I’ve created a ranking system, which you can view here. It equally weights variability in assets, liabilities, receivables, sales, investments, and R&D expenditures. Here’s the bottom-minus-top quintile performance of that system:
This system, as you can see, doesn’t suffer as much during bear markets and makes three or four times the return. It also handily beats the S&P 500, which returned only 250% during this time period. Its CAGR is 8.87%, compared to 5.99% for the S&P 500. (The system also works very well using S&P 500 stocks, but the total return is 351% rather than 614% when using the Russell 3000.) Not many long/short strategies outperformed the S&P 500 over the last two decades.
On the other hand, this is just a backtest. Was there any way to know, back in 1999, that low variability in non-income-related fundamentals would be a ticket to high returns?

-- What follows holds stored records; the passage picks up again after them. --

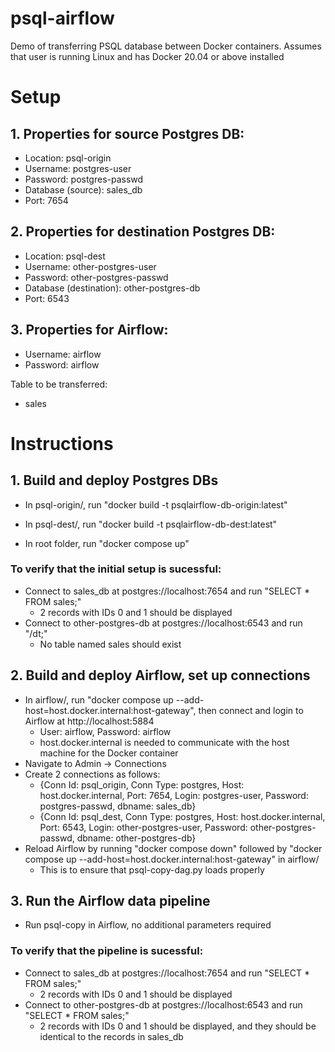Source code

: # psql-airflow
 Demo of transferring PSQL database between Docker containers. Assumes that user is running Linux and has Docker 20.04 or above installed

# Setup

## 1. Properties for source Postgres DB:
- Location: psql-origin
- Username: postgres-user
- Password: postgres-passwd
- Database (source): sales_db
- Port: 7654

## 2. Properties for destination Postgres DB:
- Location: psql-dest
- Username: other-postgres-user
- Password: other-postgres-passwd
- Database (destination): other-postgres-db
- Port: 6543

## 3. Properties for Airflow:
- Username: airflow
- Password: airflow

Table to be transferred:
- sales
# Instructions

## 1. Build and deploy Postgres DBs

- In psql-origin/, run "docker build -t psqlairflow-db-origin:latest" 
- In psql-dest/, run "docker build -t psqlairflow-db-dest:latest" 

- In root folder, run "docker compose up"

### To verify that the initial setup is sucessful:
- Connect to sales_db at postgres://localhost:7654 and run "SELECT * FROM sales;"
    - 2 records with IDs 0 and 1 should be displayed
- Connect to other-postgres-db at postgres://localhost:6543 and run "/dt;"
    - No table named sales should exist

## 2. Build and deploy Airflow, set up connections

- In airflow/, run "docker compose up --add-host=host.docker.internal:host-gateway", then connect and login to Airflow at http://localhost:5884
    - User: airflow, Password: airflow
    - host.docker.internal is needed to communicate with the host machine for the Docker container
- Navigate to Admin -> Connections
- Create 2 connections as follows:
    - {Conn Id: psql_origin, Conn Type: postgres, Host: host.docker.internal, Port: 7654, Login: postgres-user, Password: postgres-passwd, dbname: sales_db}
    - {Conn Id: psql_dest, Conn Type: postgres, Host: host.docker.internal, Port: 6543, Login: other-postgres-user, Password: other-postgres-passwd, dbname: other-postgres-db}
- Reload Airflow by running "docker compose down" followed by "docker compose up --add-host=host.docker.internal:host-gateway" in airflow/
    - This is to ensure that psql-copy-dag.py loads properly

## 3. Run the Airflow data pipeline

- Run psql-copy in Airflow, no additional parameters required

### To verify that the pipeline is sucessful:
- Connect to sales_db at postgres://localhost:7654 and run "SELECT * FROM sales;"
    - 2 records with IDs 0 and 1 should be displayed
- Connect to other-postgres-db at postgres://localhost:6543 and run "SELECT * FROM sales;"
    - 2 records with IDs 0 and 1 should be displayed, and they should be identical to the records in sales_db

Not only that, but it would be very hard to short some of the tiny biopharmaceuticals in the top quintile.
And the system’s outperformance really comes from the short side. The bottom seven deciles have slightly above average returns, but the stocks in the top decile—those with the most variability, those you’d want to short—lose 5% a year (this is the compounded figure, not the average).
In short, this is not a complete investment system, and I wouldn’t advise anyone to use low variability as their sole investment criterion. But if you’re interested in a low-volatility portfolio that outperforms, I’d advise you to look at stocks with low variability in fundamentals rather than low variability in prices; and if you’re interested in hedging, shorting a widely diversified portfolio of stocks with high variability in fundamentals is not a bad choice at all. Lastly, if you use a multi-factor system for stock investing, as I do, low variability in fundamentals should be a part of your factor arsenal.